## TRY IT
Set down each of the records below exactly as it reads. No pictures go into the copy.
[Opening INFORMATION SHOWN section]
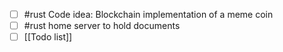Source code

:- [ ] #rust  Code idea: Blockchain implementation of a meme coin
- [ ] #rust home server to hold documents 
- [ ] [[Todo list]]
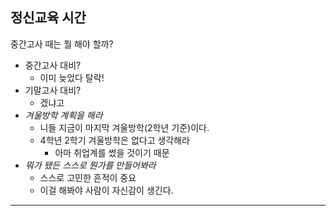 ## 정신교육 시간
중간고사 때는 뭘 해야 할까?
- 중간고사 대비?
	- 이미 늦었다 탈락!
- 기말고사 대비?
	- 겠냐고
- *겨울방학 계획을 해라*
	- 니들 지금이 마지막 겨울방학(2학년 기준)이다.
	- 4학년 2학기 겨울방학은 없다고 생각해라
		- 아마 취업계를 썼을 것이기 때문
- *뭐가 됐든 스스로 뭔가를 만들어봐라*
	- 스스로 고민한 흔적이 중요
	- 이걸 해봐야 사람이 자신감이 생긴다.

---
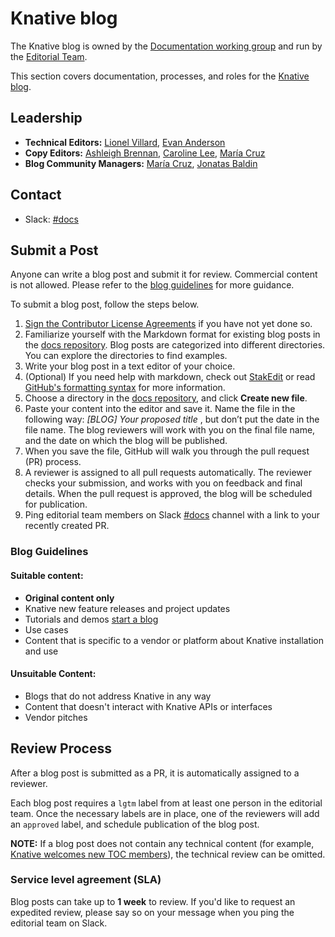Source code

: # Knative blog

The Knative blog is owned by the [Documentation working group](https://knative.dev/community/contributing/working-groups/working-groups/#documentation) and run by the [Editorial Team](#leadership).

This section covers documentation, processes, and roles for the [Knative blog](https://knative.dev/blog/).

## Leadership 

- **Technical Editors:** [Lionel Villard](https://github.com/lionelvillard), [Evan Anderson](https://github.com/evankanderson)
- **Copy Editors:** [Ashleigh Brennan](https://github.com/abrennan89), [Caroline Lee](https://github.com/carieshmarie), [María Cruz](https://github.com/macruzbar)
- **Blog Community Managers:**  [María Cruz](https://github.com/macruzbar), [Jonatas Baldin](https://github.com/jonatasbaldin)

## Contact

- Slack: [#docs](https://knative.slack.com/archives/C9CV04DNJ)

## Submit a Post

Anyone can write a blog post and submit it for review. Commercial content is not allowed. Please refer to the [blog guidelines](#blog-guidelines) for more guidance.

To submit a blog post, follow the steps below.

1. [Sign the Contributor License Agreements](https://github.com/knative/community/blob/master/CONTRIBUTING.md#contributor-license-agreements) if you have not yet done so.
1. Familiarize yourself with the Markdown format for existing blog posts in the [docs repository](https://github.com/knative/docs/tree/master/blog). Blog posts are categorized into different directories. You can explore the directories to find examples.
1. Write your blog post in a text editor of your choice.
1. (Optional) If you need help with markdown, check out [StakEdit](https://stackedit.io/app#) or read [GitHub's formatting syntax](https://help.github.com/en/github/writing-on-github/basic-writing-and-formatting-syntax) for more information. 
1. Choose a directory in the [docs repository](https://github.com/knative/docs/tree/master/blog), and click **Create new file**.
1. Paste your content into the editor and save it. Name the file in the following way: *[BLOG] Your proposed title* , but don’t put the date in the file name. The blog reviewers will work with you on the final file name, and the date on which the blog will be published.
1. When you save the file, GitHub will walk you through the pull request (PR) process.
1. A reviewer is assigned to all pull requests automatically. The reviewer checks your submission, and works with you on feedback and final details. When the pull request is approved, the blog will be scheduled for publication.
1. Ping editorial team members on Slack [#docs](https://knative.slack.com/archives/C9CV04DNJ) channel with a link to your recently created PR. 

### Blog Guidelines

#### Suitable content:
- **Original content only**
- Knative new feature releases and project updates
- Tutorials and demos [start a blog](https://github.com/knative/docs/pull/2511)
- Use cases
- Content that is specific to a vendor or platform about Knative installation and use 

#### Unsuitable Content:
- Blogs that do not address Knative in any way
- Content that doesn't interact with Knative APIs or interfaces
- Vendor pitches

## Review Process

After a blog post is submitted as a PR, it is automatically assigned to a reviewer.

Each blog post requires a `lgtm` label from at least one person in the editorial team. Once the necessary labels are in place, one of the reviewers will add an `approved` label, and schedule publication of the blog post.

**NOTE:** If a blog post does not contain any technical content (for example, [Knative welcomes new TOC members](https://knative.dev/blog/2020/05/12/knative-welcomes-new-toc-members/)), the technical review can be omitted.

### Service level agreement (SLA)

Blog posts can take up to **1 week** to review. If you'd like to request an expedited review, please say so on your message when you ping the editorial team on Slack.
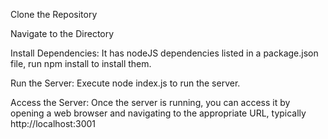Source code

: Clone the Repository

Navigate to the Directory

Install Dependencies: It has nodeJS dependencies listed in a package.json file, run npm install to install them.

Run the Server: Execute node index.js to run the server. 

Access the Server: Once the server is running, you can access it by opening a web browser and navigating to the appropriate URL, typically http://localhost:3001 
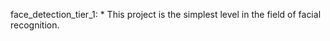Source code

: face_detection_tier_1:
    * This project is the simplest level in the field of facial recognition.

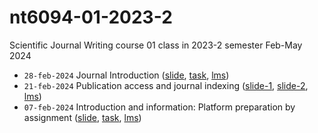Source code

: # nt6094-01-2023-2
Scientific Journal Writing course 01 class in 2023-2 semester Feb-May 2024

+ `28-feb-2024` Journal Introduction ([slide](https://zenodo.org/records/7103265), [task](https://github.com/dudung/nt6094-01-2023-2/issues/5), [lms](https://edunex.itb.ac.id/courses/58912/preview/237160))
+ `21-feb-2024` Publication access and journal indexing ([slide-1](https://zenodo.org/records/7058928), [slide-2](https://zenodo.org/records/7082129), [lms](https://edunex.itb.ac.id/courses/58912/preview/234932))
+ `07-feb-2024` Introduction and information: Platform preparation by assignment ([slide](https://osf.io/2dscm), [task](https://github.com/dudung/nt6094-01-2023-2/issues/1), [lms](https://edunex.itb.ac.id/courses/58912/preview/225046))
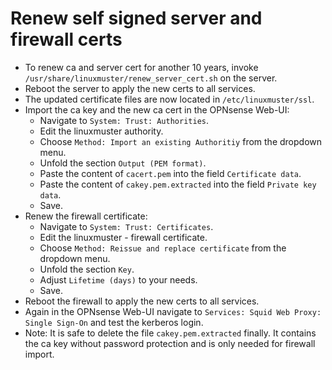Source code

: # Renew self signed server and firewall certs

- To renew ca and server cert for another 10 years, invoke
  `/usr/share/linuxmuster/renew_server_cert.sh`
   on the server.
- Reboot the server to apply the new certs to all services.
- The updated certificate files are now located in `/etc/linuxmuster/ssl`.
- Import the ca key and the new ca cert in the OPNsense Web-UI:
  - Navigate to `System: Trust: Authorities`.
  - Edit the linuxmuster authority.
  - Choose `Method: Import an existing Authoritiy` from the dropdown menu.
  - Unfold the section `Output (PEM format)`.
  - Paste the content of `cacert.pem` into the field `Certificate data`.
  - Paste the content of `cakey.pem.extracted` into the field `Private key data`.
  - Save.
- Renew the firewall certificate:
  - Navigate to `System: Trust: Certificates`.
  - Edit the linuxmuster - firewall certificate.
  - Choose `Method: Reissue and replace certificate` from the dropdown menu.
  - Unfold the section `Key`.
  - Adjust `Lifetime (days)` to your needs.
  - Save.
- Reboot the firewall to apply the new certs to all services.
- Again in the OPNsense Web-UI navigate to `Services: Squid Web Proxy: Single Sign-On` and test the kerberos login.
- Note: It is safe to delete the file `cakey.pem.extracted` finally. It contains the ca key without password protection and is only needed for firewall import.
[Closing INFORMATION SHOWN section]
## EXERCISE RESPONSE
Source code

:- [ ] #rust  Code idea: Blockchain implementation of a meme coin
- [ ] #rust home server to hold documents 
- [ ] [[Todo list]]
 ## 정신교육 시간
중간고사 때는 뭘 해야 할까?
- 중간고사 대비?
	- 이미 늦었다 탈락!
- 기말고사 대비?
	- 겠냐고
- *겨울방학 계획을 해라*
	- 니들 지금이 마지막 겨울방학(2학년 기준)이다.
	- 4학년 2학기 겨울방학은 없다고 생각해라
		- 아마 취업계를 썼을 것이기 때문
- *뭐가 됐든 스스로 뭔가를 만들어봐라*
	- 스스로 고민한 흔적이 중요
	- 이걸 해봐야 사람이 자신감이 생긴다.

---
Source code

: # Knative blog

The Knative blog is owned by the [Documentation working group](https://knative.dev/community/contributing/working-groups/working-groups/#documentation) and run by the [Editorial Team](#leadership).

This section covers documentation, processes, and roles for the [Knative blog](https://knative.dev/blog/).

## Leadership 

- **Technical Editors:** [Lionel Villard](https://github.com/lionelvillard), [Evan Anderson](https://github.com/evankanderson)
- **Copy Editors:** [Ashleigh Brennan](https://github.com/abrennan89), [Caroline Lee](https://github.com/carieshmarie), [María Cruz](https://github.com/macruzbar)
- **Blog Community Managers:**  [María Cruz](https://github.com/macruzbar), [Jonatas Baldin](https://github.com/jonatasbaldin)

## Contact

- Slack: [#docs](https://knative.slack.com/archives/C9CV04DNJ)

## Submit a Post

Anyone can write a blog post and submit it for review. Commercial content is not allowed. Please refer to the [blog guidelines](#blog-guidelines) for more guidance.

To submit a blog post, follow the steps below.

1. [Sign the Contributor License Agreements](https://github.com/knative/community/blob/master/CONTRIBUTING.md#contributor-license-agreements) if you have not yet done so.
1. Familiarize yourself with the Markdown format for existing blog posts in the [docs repository](https://github.com/knative/docs/tree/master/blog). Blog posts are categorized into different directories. You can explore the directories to find examples.
1. Write your blog post in a text editor of your choice.
1. (Optional) If you need help with markdown, check out [StakEdit](https://stackedit.io/app#) or read [GitHub's formatting syntax](https://help.github.com/en/github/writing-on-github/basic-writing-and-formatting-syntax) for more information. 
1. Choose a directory in the [docs repository](https://github.com/knative/docs/tree/master/blog), and click **Create new file**.
1. Paste your content into the editor and save it. Name the file in the following way: *[BLOG] Your proposed title* , but don’t put the date in the file name. The blog reviewers will work with you on the final file name, and the date on which the blog will be published.
1. When you save the file, GitHub will walk you through the pull request (PR) process.
1. A reviewer is assigned to all pull requests automatically. The reviewer checks your submission, and works with you on feedback and final details. When the pull request is approved, the blog will be scheduled for publication.
1. Ping editorial team members on Slack [#docs](https://knative.slack.com/archives/C9CV04DNJ) channel with a link to your recently created PR. 

### Blog Guidelines

#### Suitable content:
- **Original content only**
- Knative new feature releases and project updates
- Tutorials and demos [start a blog](https://github.com/knative/docs/pull/2511)
- Use cases
- Content that is specific to a vendor or platform about Knative installation and use 

#### Unsuitable Content:
- Blogs that do not address Knative in any way
- Content that doesn't interact with Knative APIs or interfaces
- Vendor pitches

## Review Process

After a blog post is submitted as a PR, it is automatically assigned to a reviewer.

Each blog post requires a `lgtm` label from at least one person in the editorial team. Once the necessary labels are in place, one of the reviewers will add an `approved` label, and schedule publication of the blog post.

**NOTE:** If a blog post does not contain any technical content (for example, [Knative welcomes new TOC members](https://knative.dev/blog/2020/05/12/knative-welcomes-new-toc-members/)), the technical review can be omitted.

### Service level agreement (SLA)

Blog posts can take up to **1 week** to review. If you'd like to request an expedited review, please say so on your message when you ping the editorial team on Slack.
Source code

: Clone the Repository

Navigate to the Directory

Install Dependencies: It has nodeJS dependencies listed in a package.json file, run npm install to install them.

Run the Server: Execute node index.js to run the server. 

Access the Server: Once the server is running, you can access it by opening a web browser and navigating to the appropriate URL, typically http://localhost:3001 
Source code

: face_detection_tier_1:
    * This project is the simplest level in the field of facial recognition.

Source code

: # nt6094-01-2023-2
Scientific Journal Writing course 01 class in 2023-2 semester Feb-May 2024

+ `28-feb-2024` Journal Introduction ([slide](https://zenodo.org/records/7103265), [task](https://github.com/dudung/nt6094-01-2023-2/issues/5), [lms](https://edunex.itb.ac.id/courses/58912/preview/237160))
+ `21-feb-2024` Publication access and journal indexing ([slide-1](https://zenodo.org/records/7058928), [slide-2](https://zenodo.org/records/7082129), [lms](https://edunex.itb.ac.id/courses/58912/preview/234932))
+ `07-feb-2024` Introduction and information: Platform preparation by assignment ([slide](https://osf.io/2dscm), [task](https://github.com/dudung/nt6094-01-2023-2/issues/1), [lms](https://edunex.itb.ac.id/courses/58912/preview/225046))
Source code

: # Renew self signed server and firewall certs

- To renew ca and server cert for another 10 years, invoke
  `/usr/share/linuxmuster/renew_server_cert.sh`
   on the server.
- Reboot the server to apply the new certs to all services.
- The updated certificate files are now located in `/etc/linuxmuster/ssl`.
- Import the ca key and the new ca cert in the OPNsense Web-UI:
  - Navigate to `System: Trust: Authorities`.
  - Edit the linuxmuster authority.
  - Choose `Method: Import an existing Authoritiy` from the dropdown menu.
  - Unfold the section `Output (PEM format)`.
  - Paste the content of `cacert.pem` into the field `Certificate data`.
  - Paste the content of `cakey.pem.extracted` into the field `Private key data`.
  - Save.
- Renew the firewall certificate:
  - Navigate to `System: Trust: Certificates`.
  - Edit the linuxmuster - firewall certificate.
  - Choose `Method: Reissue and replace certificate` from the dropdown menu.
  - Unfold the section `Key`.
  - Adjust `Lifetime (days)` to your needs.
  - Save.
- Reboot the firewall to apply the new certs to all services.
- Again in the OPNsense Web-UI navigate to `Services: Squid Web Proxy: Single Sign-On` and test the kerberos login.
- Note: It is safe to delete the file `cakey.pem.extracted` finally. It contains the ca key without password protection and is only needed for firewall import.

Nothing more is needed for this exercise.